**WORK TASK:** Copy every line of the data in which the word "adjustbox" occurs.

(Stored data)
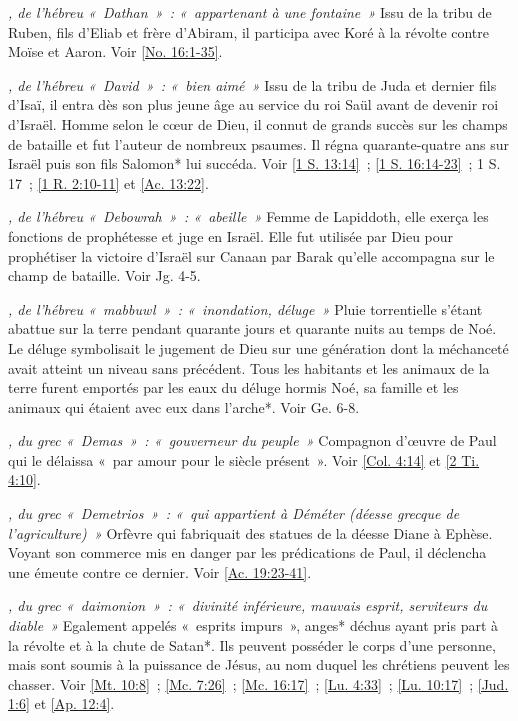 \begin{multicols}{2}
\textit{, de l'hébreu «~Dathan~»~: «~appartenant à une fontaine~»}\newline
Issu de la tribu de Ruben, fils d'Eliab et frère d'Abiram, il participa avec Koré à la révolte contre Moïse et Aaron. Voir \vref{No. 16:1-35}.

\textit{, de l'hébreu «~David~»~: «~bien aimé~»}\newline
Issu de la tribu de Juda et dernier fils d'Isaï, il entra dès son plus jeune âge au service du roi Saül avant de devenir roi d'Israël. Homme selon le cœur de Dieu, il connut de grands succès sur les champs de bataille et fut l'auteur de nombreux psaumes. Il régna quarante-quatre ans sur Israël puis son fils Salomon* lui succéda. Voir \vref{1 S. 13:14}~; \vref{1 S. 16:14-23}~; 1 S. 17~; \vref{1 R. 2:10-11} et \vref{Ac. 13:22}.

\textit{, de l'hébreu «~Debowrah~»~: «~abeille~»}\newline
Femme de Lapiddoth, elle exerça les fonctions de prophétesse et juge en Israël. Elle fut utilisée par Dieu pour prophétiser la victoire d'Israël sur Canaan par Barak qu'elle accompagna sur le champ de bataille. Voir Jg. 4-5.

\textit{, de l'hébreu «~mabbuwl~»~: «~inondation, déluge~»}\newline
Pluie torrentielle s'étant abattue sur la terre pendant quarante jours et quarante nuits au temps de Noé. Le déluge symbolisait le jugement de Dieu sur une génération dont la méchanceté avait atteint un niveau sans précédent. Tous les habitants et les animaux de la terre furent emportés par les eaux du déluge hormis Noé, sa famille et les animaux qui étaient avec eux dans l'arche*. Voir Ge. 6-8.

\textit{, du grec «~Demas~»~: «~gouverneur du peuple~»}\newline
Compagnon d'œuvre de Paul qui le délaissa «~par amour pour le siècle présent~». Voir \vref{Col. 4:14} et \vref{2 Ti. 4:10}.

\textit{, du grec «~Demetrios~»~: «~qui appartient à Déméter (déesse grecque de l'agriculture)~»}\newline
Orfèvre qui fabriquait des statues de la déesse Diane à Ephèse. Voyant son commerce mis en danger par les prédications de Paul, il déclencha une émeute contre ce dernier. Voir \vref{Ac. 19:23-41}.

\textit{, du grec «~daimonion~»~: «~divinité inférieure, mauvais esprit, serviteurs du diable~»}\newline
Egalement appelés «~esprits impurs~», anges* déchus ayant pris part à la révolte et à la chute de Satan*. Ils peuvent posséder le corps d'une personne, mais sont soumis à la puissance de Jésus, au nom duquel les chrétiens peuvent les chasser. Voir \vref{Mt. 10:8}~; \vref{Mc. 7:26}~; \vref{Mc. 16:17}~; \vref{Lu. 4:33}~; \vref{Lu. 10:17}~; \vref{Jud. 1:6} et \vref{Ap. 12:4}.


\end{multicols}
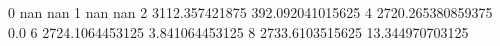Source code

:0 nan nan
1 nan nan
2 3112.357421875 392.092041015625
4 2720.265380859375 0.0
6 2724.1064453125 3.841064453125
8 2733.6103515625 13.344970703125
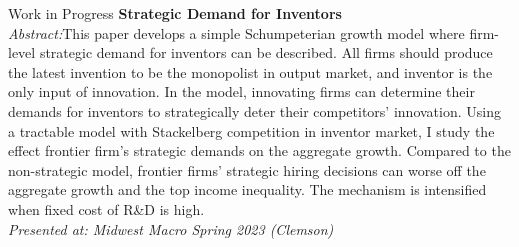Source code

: \documentclass{cv} %
\begin{document}
\begin{rSection}{Work in Progress}
\newpage
\medskip
{\bf Strategic Demand for Inventors} \\
	 \begin{adjustbox}{minipage=0.95\textwidth, right}
		\vspace{0.3em} {\emph{Abstract:}This paper develops a simple Schumpeterian growth model where firm-level strategic demand for inventors can be described.  All firms should produce the latest invention to be the monopolist in output market, and inventor is the only input of innovation.  In the model, innovating firms can determine their demands for inventors to strategically deter their competitors' innovation.  Using a tractable model with Stackelberg competition in inventor market,  I study the effect frontier firm's strategic demands on the aggregate growth.  Compared to the non-strategic model,  frontier firms' strategic hiring decisions can worse off the aggregate growth and the top income inequality.  The mechanism is intensified when fixed cost of R\&D is high.} \\
		\emph{Presented at: Midwest Macro Spring 2023 (Clemson)}
	\end{adjustbox}\\



\end{rSection}
\bigskip
\end{document}
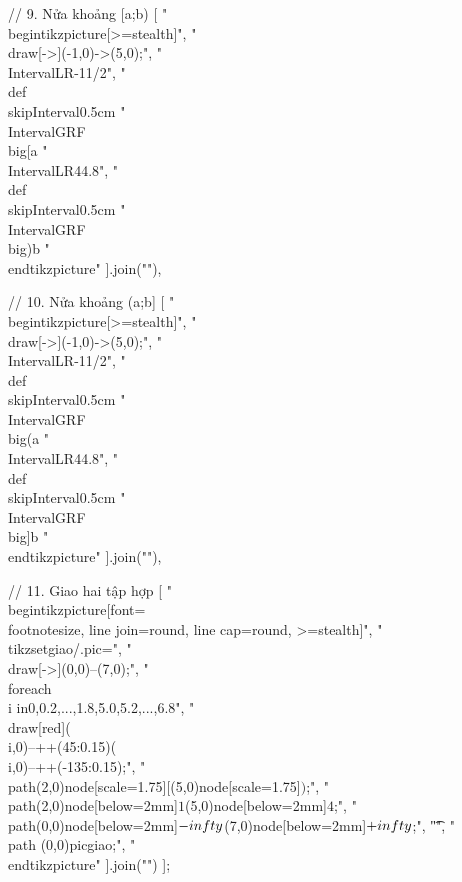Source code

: // 9. Nửa khoảng [a;b)
[
"\\begin{tikzpicture}[>=stealth]",
"\t\\draw[->](-1,0)->(5,0);",
"\t\\IntervalLR{-1}{1/2}",
"\t\\def\\skipInterval{0.5cm}%
"\t\\IntervalGRF{}{}{\\big[}{a}%
"\t\\IntervalLR{4}{4.8}",
"\t\\def\\skipInterval{0.5cm}%
"\t\\IntervalGRF{\\big)}{b}{}{}%
"\\end{tikzpicture}"
].join("\n"),

// 10. Nửa khoảng (a;b]
[
"\\begin{tikzpicture}[>=stealth]",
"\t\\draw[->](-1,0)->(5,0);",
"\t\\IntervalLR{-1}{1/2}",
"\t\\def\\skipInterval{0.5cm}%
"\t\\IntervalGRF{}{}{\\big(}{a}%
"\t\\IntervalLR{4}{4.8}",
"\t\\def\\skipInterval{0.5cm}%
"\t\\IntervalGRF{\\big]}{b}{}{}%
"\\end{tikzpicture}"
].join("\n"),

// 11. Giao hai tập hợp
[
"\\begin{tikzpicture}[font=\\footnotesize, line join=round, line cap=round, >=stealth]",
"\t\\tikzset{giao/.pic={",
		"\t\t\t\\draw[->](0,0)--(7,0);",
		"\t\t\t\\foreach \\i in{0,0.2,...,1.8,5.0,5.2,...,6.8}",
		"\t\t\t\\draw[red](\\i,0)--++(45:0.15)(\\i,0)--++(-135:0.15);",
		"\t\t\t\\path(2,0)node[scale=1.75]{$[$}(5,0)node[scale=1.75]{$)$};",
		"\t\t\t\\path(2,0)node[below=2mm]{$1$}(5,0)node[below=2mm]{$4$};",
		"\t\t\t\\path(0,0)node[below=2mm]{$-\\infty$}(7,0)node[below=2mm]{$+\\infty$};",
		"\t}}",
"\t\\path (0,0)pic{giao};",
"\\end{tikzpicture}"
].join("\n")
];

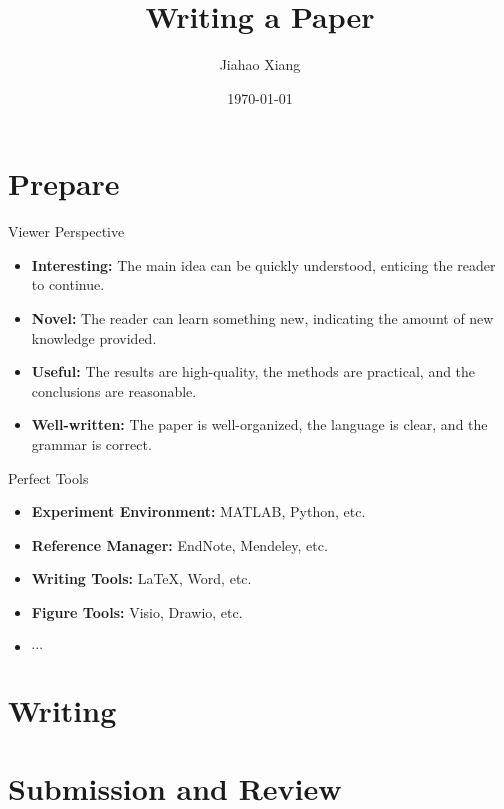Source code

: \documentclass{beamer}
\title{Writing a Paper}
\author[xjh]{Jiahao Xiang\inst{1}}
\institute{
    \inst{1}
    Hengyang Normal University
}
\date{\today}
\begin{document}
\begin{frame}
    \titlepage
\end{frame}


\section{Prepare}
\begin{frame}{Viewer Perspective}
    \begin{itemize}
        \item \textbf{Interesting:} The main idea can be quickly understood, enticing the reader to continue.
        \item \textbf{Novel:} The reader can learn something new, indicating the amount of new knowledge provided.
        \item \textbf{Useful:} The results are high-quality, the methods are practical, and the conclusions are reasonable.
        \item \textbf{Well-written:} The paper is well-organized, the language is clear, and the grammar is correct.
    \end{itemize}
\end{frame}

\begin{frame}{Perfect Tools} %
    \begin{itemize} %
        \item \textbf{Experiment Environment:} MATLAB, Python, etc. %
        \item \textbf{Reference Manager:} EndNote, Mendeley, etc. %
        \item \textbf{Writing Tools:} \LaTeX, Word, etc. %
        \item \textbf{Figure Tools:} Visio, Drawio, etc. %
        \item $\cdots$ %
    \end{itemize} %
\end{frame} %

\section{Writing}

\section{Submission and Review}
\end{document}
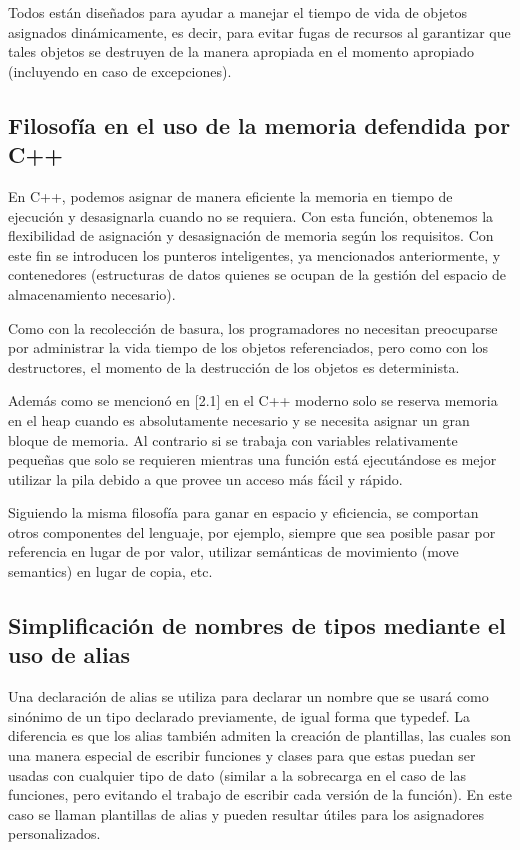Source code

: \documentclass[10pt]{article}
\begin{document}
Todos están diseñados para ayudar a manejar el tiempo de vida de objetos asignados dinámicamente, es decir, para evitar fugas de recursos al garantizar que tales objetos se destruyen de la manera apropiada en el momento apropiado (incluyendo en caso de excepciones).

\subsection{Filosofía en el uso de la memoria defendida por C++}

En C++, podemos asignar de manera eficiente la memoria en tiempo de ejecución y desasignarla cuando no se requiera. Con esta función, obtenemos la flexibilidad de asignación y desasignación de memoria según los requisitos. Con este fin se introducen los punteros inteligentes, ya mencionados anteriormente, y contenedores (estructuras de datos quienes se ocupan de la gestión del espacio de almacenamiento necesario).

Como con la recolección de basura, los programadores no necesitan preocuparse por administrar la vida tiempo de los objetos referenciados, pero como con los destructores, el momento de la destrucción de los objetos es determinista.

Adem\'as como se mencion\'o en [2.1] en el C++ moderno solo se reserva memoria en el heap cuando es absolutamente necesario y se necesita asignar un gran bloque de memoria. Al contrario si se trabaja con variables relativamente pequeñas que solo se requieren mientras una función está ejecut\'andose es mejor utilizar la pila debido a que provee un acceso más fácil y rápido. 

Siguiendo la misma filosof\'ia para ganar en espacio y eficiencia, se comportan otros componentes del lenguaje, por ejemplo, siempre que sea posible pasar por referencia en lugar de por valor, utilizar semánticas de movimiento (move semantics) en lugar de copia, etc.


\subsection{Simplificaci\'on de nombres de tipos mediante el uso de alias}

Una declaración de alias se utiliza para declarar un nombre que se usará como sinónimo de un tipo declarado previamente, de igual forma que typedef. La diferencia es que los alias tambi\'en admiten la creaci\'on de plantillas, las cuales son una manera especial de escribir funciones y clases para que estas puedan ser usadas con cualquier tipo de dato (similar a la sobrecarga en el caso de las funciones, pero evitando el trabajo de escribir cada versión de la función). En este caso se llaman plantillas de alias y pueden resultar útiles para los asignadores personalizados.
\end{document}
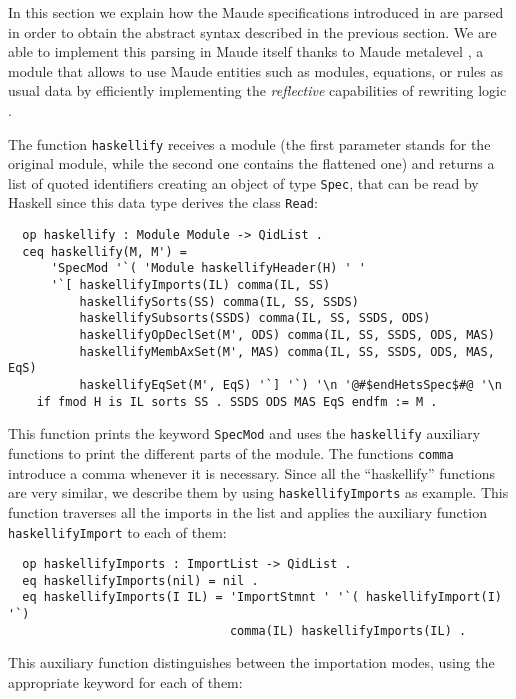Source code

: 
In this section we explain how the Maude specifications introduced in
\Hets are parsed in order to obtain the abstract syntax described in
the previous section. We are able to implement this parsing in Maude
itself thanks to Maude metalevel \cite[Chapter 14]{maude-book}, a
module that allows to use Maude entities such as modules, equations,
or rules as usual data by efficiently implementing the \emph{reflective}
capabilities of rewriting logic \cite{ClavelMeseguerPalomino07}.

The function \verb"haskellify" receives a module (the first parameter
stands for the original module, while the second one contains the
flattened one) and returns a list of quoted identifiers creating an
object of type \verb"Spec", that can be read by Haskell since this data
type derives the class \verb"Read":

{\codesize
\begin{verbatim}
  op haskellify : Module Module -> QidList .
  ceq haskellify(M, M') = 
      'SpecMod '`( 'Module haskellifyHeader(H) ' ' 
      '`[ haskellifyImports(IL) comma(IL, SS)
          haskellifySorts(SS) comma(IL, SS, SSDS)
          haskellifySubsorts(SSDS) comma(IL, SS, SSDS, ODS)
          haskellifyOpDeclSet(M', ODS) comma(IL, SS, SSDS, ODS, MAS)
          haskellifyMembAxSet(M', MAS) comma(IL, SS, SSDS, ODS, MAS, EqS)
          haskellifyEqSet(M', EqS) '`] '`) '\n '@#$endHetsSpec$#@ '\n
    if fmod H is IL sorts SS . SSDS ODS MAS EqS endfm := M .
\end{verbatim}
}

This function prints the keyword \verb"SpecMod" and uses the \verb"haskellify"
auxiliary functions to print the different parts of the module.
The functions \verb"comma" introduce a comma whenever it is necessary.
Since all the ``haskellify'' functions are very similar, we describe
them by using \verb"haskellifyImports" as example. This function traverses
all the imports in the list and applies the auxiliary function
\verb"haskellifyImport" to each of them:

{\codesize
\begin{verbatim}
  op haskellifyImports : ImportList -> QidList .
  eq haskellifyImports(nil) = nil .
  eq haskellifyImports(I IL) = 'ImportStmnt ' '`( haskellifyImport(I) '`)
                               comma(IL) haskellifyImports(IL) .
\end{verbatim}
}

This auxiliary function distinguishes between the importation modes,
using the appropriate keyword for each of them:

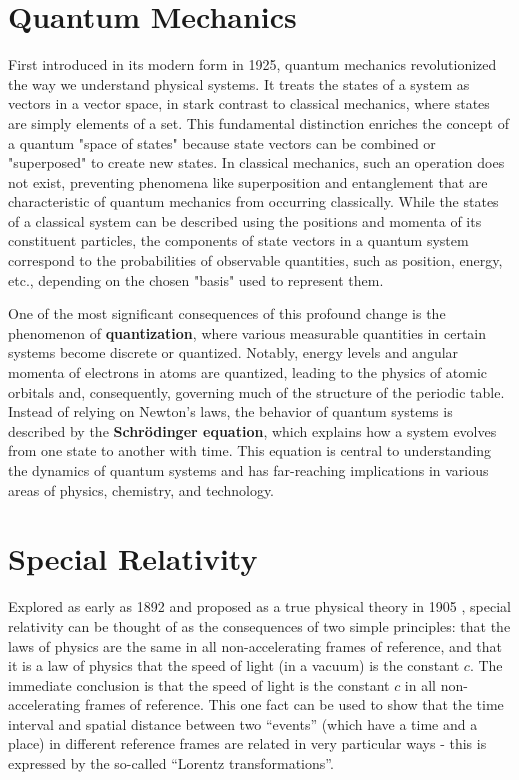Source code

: \documentclass[12pt]{article}
\begin{document}
\section{Quantum Mechanics}

First introduced in its modern form in 1925, quantum mechanics revolutionized the way we understand physical systems. It treats the states of a system as vectors in a vector space, in stark contrast to classical mechanics, where states are simply elements of a set. This fundamental distinction enriches the concept of a quantum "space of states" because state vectors can be combined or "superposed" to create new states. In classical mechanics, such an operation does not exist, preventing phenomena like superposition and entanglement that are characteristic of quantum mechanics from occurring classically. While the states of a classical system can be described using the positions and momenta of its constituent particles, the components of state vectors in a quantum system correspond to the probabilities of observable quantities, such as position, energy, etc., depending on the chosen "basis" used to represent them.

One of the most significant consequences of this profound change is the phenomenon of \textbf{quantization}, where various measurable quantities in certain systems become discrete or quantized. Notably, energy levels and angular momenta of electrons in atoms are quantized, leading to the physics of atomic orbitals and, consequently, governing much of the structure of the periodic table. Instead of relying on Newton's laws, the behavior of quantum systems is described by the \textbf{Schrödinger equation}, which explains how a system evolves from one state to another with time. This equation is central to understanding the dynamics of quantum systems and has far-reaching implications in various areas of physics, chemistry, and technology.

\section{Special Relativity}

Explored as early as 1892 \cite{Lorentz_1892} and proposed as a true physical theory in 1905 \cite{Einstein_1905}, special relativity can be thought of as the consequences of two simple principles: that the laws of physics are the same in all non-accelerating frames of reference, and that it is a law of physics that the speed of light (in a vacuum) is the constant $c$. The immediate conclusion is that the speed of light is the constant $c$ in all non-accelerating frames of reference. This one fact can be used to show that the time interval and spatial distance between two ``events'' (which have a time and a place) in different reference frames are related in very particular ways - this is expressed by the so-called ``Lorentz transformations''.
\end{document}
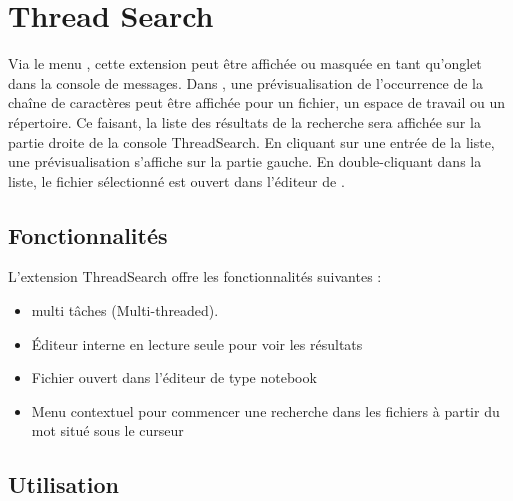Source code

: \section{Thread Search}\label{sec:thread_search}

Via le menu , cette extension peut être affichée ou masquée en tant qu'onglet dans la console de messages. Dans \codeblocks, une prévisualisation de l'occurrence de la chaîne de caractères peut être affichée pour un fichier, un espace de travail ou un répertoire. Ce faisant, la liste des résultats de la recherche sera affichée sur la partie droite de la console ThreadSearch. En cliquant sur une entrée de la liste, une prévisualisation s'affiche sur la partie gauche. En double-cliquant dans la liste, le fichier sélectionné est ouvert dans l'éditeur de  \codeblocks.


\subsection{Fonctionnalités}

L'extension ThreadSearch offre les fonctionnalités suivantes :

\begin{itemize}
\item {} multi tâches (Multi-threaded).
\item  Éditeur interne en lecture seule pour voir les résultats
\item Fichier ouvert dans l'éditeur de type notebook
\item Menu contextuel  pour commencer une recherche dans les fichiers à partir du mot situé sous le curseur
\end{itemize}


\subsection{Utilisation}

**SOLUTION TO THE EXERCISE:**
	 \begin{adjustbox}{minipage=0.95\textwidth, right}
	\end{adjustbox}\\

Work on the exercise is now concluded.